(Saved entries)
+++
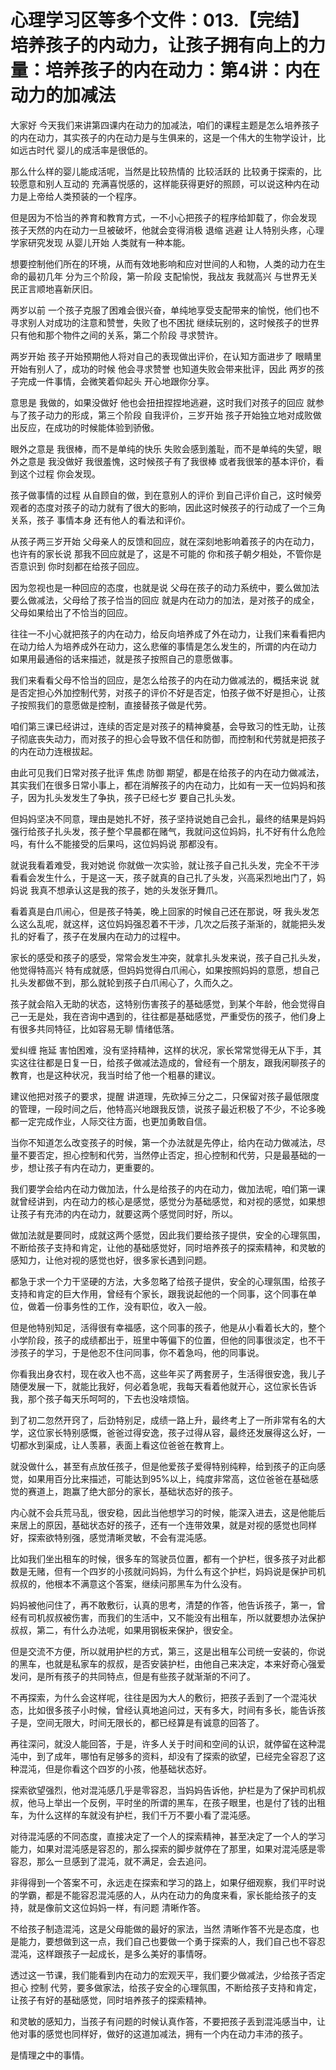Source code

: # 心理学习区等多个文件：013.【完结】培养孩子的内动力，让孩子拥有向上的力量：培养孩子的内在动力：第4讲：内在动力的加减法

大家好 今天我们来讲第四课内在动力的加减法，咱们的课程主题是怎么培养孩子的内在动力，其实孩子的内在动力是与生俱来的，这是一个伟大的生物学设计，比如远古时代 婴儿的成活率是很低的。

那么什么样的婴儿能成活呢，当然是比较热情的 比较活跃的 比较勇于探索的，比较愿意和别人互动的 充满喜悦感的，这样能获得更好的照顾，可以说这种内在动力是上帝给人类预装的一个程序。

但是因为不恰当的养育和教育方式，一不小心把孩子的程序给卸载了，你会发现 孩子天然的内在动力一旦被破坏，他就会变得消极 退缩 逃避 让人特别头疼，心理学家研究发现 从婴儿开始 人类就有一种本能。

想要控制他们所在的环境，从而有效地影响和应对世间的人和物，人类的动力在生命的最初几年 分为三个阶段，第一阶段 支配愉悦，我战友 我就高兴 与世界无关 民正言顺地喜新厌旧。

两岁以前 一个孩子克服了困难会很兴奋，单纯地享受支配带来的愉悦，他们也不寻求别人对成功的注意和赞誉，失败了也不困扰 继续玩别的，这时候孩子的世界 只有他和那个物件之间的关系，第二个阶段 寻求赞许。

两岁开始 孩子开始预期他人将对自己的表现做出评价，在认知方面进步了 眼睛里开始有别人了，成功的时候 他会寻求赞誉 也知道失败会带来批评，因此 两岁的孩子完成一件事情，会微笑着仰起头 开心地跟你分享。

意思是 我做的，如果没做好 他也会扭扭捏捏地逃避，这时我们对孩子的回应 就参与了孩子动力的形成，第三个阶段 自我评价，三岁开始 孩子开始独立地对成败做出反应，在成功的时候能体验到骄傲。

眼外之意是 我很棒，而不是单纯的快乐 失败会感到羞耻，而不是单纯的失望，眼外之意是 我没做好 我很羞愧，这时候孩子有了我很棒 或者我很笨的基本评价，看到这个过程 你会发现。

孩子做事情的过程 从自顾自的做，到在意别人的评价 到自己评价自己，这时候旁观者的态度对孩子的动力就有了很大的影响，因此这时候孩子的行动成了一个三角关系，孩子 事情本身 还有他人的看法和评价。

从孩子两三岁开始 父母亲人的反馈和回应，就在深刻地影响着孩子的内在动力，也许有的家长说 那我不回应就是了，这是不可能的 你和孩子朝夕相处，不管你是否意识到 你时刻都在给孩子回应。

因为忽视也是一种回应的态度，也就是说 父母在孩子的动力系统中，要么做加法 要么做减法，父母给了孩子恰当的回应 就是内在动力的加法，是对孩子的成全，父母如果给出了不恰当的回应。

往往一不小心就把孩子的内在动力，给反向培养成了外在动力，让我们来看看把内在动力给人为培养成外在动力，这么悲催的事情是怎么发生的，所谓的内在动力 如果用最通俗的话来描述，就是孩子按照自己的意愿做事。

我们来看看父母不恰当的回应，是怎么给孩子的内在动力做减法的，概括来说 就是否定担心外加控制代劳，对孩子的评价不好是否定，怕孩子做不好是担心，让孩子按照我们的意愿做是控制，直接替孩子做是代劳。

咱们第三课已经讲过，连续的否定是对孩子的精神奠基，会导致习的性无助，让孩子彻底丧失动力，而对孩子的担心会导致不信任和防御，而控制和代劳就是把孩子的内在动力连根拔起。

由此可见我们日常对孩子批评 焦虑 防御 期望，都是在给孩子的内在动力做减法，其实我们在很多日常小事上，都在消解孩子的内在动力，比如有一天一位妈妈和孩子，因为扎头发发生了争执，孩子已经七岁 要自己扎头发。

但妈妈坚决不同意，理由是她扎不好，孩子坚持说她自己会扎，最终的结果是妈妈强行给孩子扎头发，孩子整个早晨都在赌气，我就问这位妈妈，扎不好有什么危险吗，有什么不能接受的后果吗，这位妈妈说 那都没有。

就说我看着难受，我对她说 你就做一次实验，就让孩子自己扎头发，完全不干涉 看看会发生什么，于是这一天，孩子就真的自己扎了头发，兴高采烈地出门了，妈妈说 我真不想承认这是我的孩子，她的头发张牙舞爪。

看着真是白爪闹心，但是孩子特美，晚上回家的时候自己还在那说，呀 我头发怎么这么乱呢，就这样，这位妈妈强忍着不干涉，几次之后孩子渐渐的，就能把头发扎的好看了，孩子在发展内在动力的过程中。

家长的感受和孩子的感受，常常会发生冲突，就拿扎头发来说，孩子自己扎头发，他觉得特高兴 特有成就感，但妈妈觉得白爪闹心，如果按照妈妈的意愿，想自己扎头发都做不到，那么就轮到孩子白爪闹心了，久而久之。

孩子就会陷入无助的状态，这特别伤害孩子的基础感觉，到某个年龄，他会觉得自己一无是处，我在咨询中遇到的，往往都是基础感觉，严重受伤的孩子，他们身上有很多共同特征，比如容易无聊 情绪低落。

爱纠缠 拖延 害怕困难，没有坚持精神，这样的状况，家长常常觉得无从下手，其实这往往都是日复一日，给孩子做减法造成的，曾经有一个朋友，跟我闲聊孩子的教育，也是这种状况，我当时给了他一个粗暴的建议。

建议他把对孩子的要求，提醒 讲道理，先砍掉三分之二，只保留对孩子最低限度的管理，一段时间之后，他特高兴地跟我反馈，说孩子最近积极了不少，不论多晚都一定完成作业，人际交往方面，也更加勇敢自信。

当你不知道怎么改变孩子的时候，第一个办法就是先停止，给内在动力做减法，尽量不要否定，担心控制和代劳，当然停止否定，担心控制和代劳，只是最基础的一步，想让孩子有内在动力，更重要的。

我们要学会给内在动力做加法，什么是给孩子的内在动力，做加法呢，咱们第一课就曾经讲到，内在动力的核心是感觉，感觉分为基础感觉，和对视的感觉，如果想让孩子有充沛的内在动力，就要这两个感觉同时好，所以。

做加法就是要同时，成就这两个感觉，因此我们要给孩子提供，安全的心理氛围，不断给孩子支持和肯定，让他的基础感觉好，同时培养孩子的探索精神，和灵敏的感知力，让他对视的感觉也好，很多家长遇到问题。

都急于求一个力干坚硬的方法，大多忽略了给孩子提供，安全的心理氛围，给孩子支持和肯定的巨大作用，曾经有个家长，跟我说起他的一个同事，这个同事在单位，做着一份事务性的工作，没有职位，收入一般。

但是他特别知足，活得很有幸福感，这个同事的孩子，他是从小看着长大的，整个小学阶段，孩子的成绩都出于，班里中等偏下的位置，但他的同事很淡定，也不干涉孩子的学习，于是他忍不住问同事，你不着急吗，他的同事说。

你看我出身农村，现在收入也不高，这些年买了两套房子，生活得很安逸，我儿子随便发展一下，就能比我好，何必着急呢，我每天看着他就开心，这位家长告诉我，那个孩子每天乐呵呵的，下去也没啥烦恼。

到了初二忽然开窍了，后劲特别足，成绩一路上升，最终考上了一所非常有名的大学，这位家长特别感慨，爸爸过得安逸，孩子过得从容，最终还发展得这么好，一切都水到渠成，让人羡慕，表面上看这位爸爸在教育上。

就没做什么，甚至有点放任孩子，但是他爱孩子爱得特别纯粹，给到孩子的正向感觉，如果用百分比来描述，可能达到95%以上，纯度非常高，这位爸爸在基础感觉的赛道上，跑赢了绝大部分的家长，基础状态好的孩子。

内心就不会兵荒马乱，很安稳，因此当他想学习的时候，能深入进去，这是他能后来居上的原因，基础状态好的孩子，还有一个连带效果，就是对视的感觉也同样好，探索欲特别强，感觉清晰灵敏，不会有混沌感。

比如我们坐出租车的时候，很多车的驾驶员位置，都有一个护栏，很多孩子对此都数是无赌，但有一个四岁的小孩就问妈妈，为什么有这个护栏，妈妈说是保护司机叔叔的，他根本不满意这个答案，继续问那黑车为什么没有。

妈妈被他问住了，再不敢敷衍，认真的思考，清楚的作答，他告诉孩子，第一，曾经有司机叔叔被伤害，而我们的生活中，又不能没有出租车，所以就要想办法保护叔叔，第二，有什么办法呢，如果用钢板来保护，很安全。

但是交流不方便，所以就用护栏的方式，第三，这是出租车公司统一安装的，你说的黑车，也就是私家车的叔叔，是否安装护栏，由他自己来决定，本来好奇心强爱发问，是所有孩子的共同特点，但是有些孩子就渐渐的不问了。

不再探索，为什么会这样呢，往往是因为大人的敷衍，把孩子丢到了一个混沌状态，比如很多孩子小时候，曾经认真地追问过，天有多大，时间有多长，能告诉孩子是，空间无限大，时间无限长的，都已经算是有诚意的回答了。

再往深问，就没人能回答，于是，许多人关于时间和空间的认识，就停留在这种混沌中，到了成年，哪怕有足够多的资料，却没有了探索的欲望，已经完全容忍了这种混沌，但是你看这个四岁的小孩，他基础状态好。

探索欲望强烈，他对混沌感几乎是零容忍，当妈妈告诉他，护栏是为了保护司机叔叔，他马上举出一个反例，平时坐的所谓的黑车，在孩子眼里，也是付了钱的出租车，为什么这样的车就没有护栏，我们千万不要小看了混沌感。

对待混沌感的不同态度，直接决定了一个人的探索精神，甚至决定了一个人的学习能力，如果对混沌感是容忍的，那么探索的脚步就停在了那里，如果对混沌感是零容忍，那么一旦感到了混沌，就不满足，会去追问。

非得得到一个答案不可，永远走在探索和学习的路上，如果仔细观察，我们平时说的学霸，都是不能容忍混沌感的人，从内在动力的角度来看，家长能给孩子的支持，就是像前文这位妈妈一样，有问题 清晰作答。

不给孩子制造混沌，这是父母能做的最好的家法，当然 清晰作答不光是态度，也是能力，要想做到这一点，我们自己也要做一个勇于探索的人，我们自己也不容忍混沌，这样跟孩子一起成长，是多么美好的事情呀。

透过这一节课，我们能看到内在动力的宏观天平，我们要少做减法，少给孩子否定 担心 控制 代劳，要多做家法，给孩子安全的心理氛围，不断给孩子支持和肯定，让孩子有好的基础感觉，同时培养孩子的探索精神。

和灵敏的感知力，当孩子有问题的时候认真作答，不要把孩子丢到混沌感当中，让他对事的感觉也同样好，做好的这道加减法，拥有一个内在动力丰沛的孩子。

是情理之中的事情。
+++
## What to work on
Show every line from the entries that includes the word "你会发现".

## Result
但是因为不恰当的养育和教育方式，一不小心把孩子的程序给卸载了，你会发现 孩子天然的内在动力一旦被破坏，他就会变得消极 退缩 逃避 让人特别头疼，心理学家研究发现 从婴儿开始 人类就有一种本能。
眼外之意是 我很棒，而不是单纯的快乐 失败会感到羞耻，而不是单纯的失望，眼外之意是 我没做好 我很羞愧，这时候孩子有了我很棒 或者我很笨的基本评价，看到这个过程 你会发现。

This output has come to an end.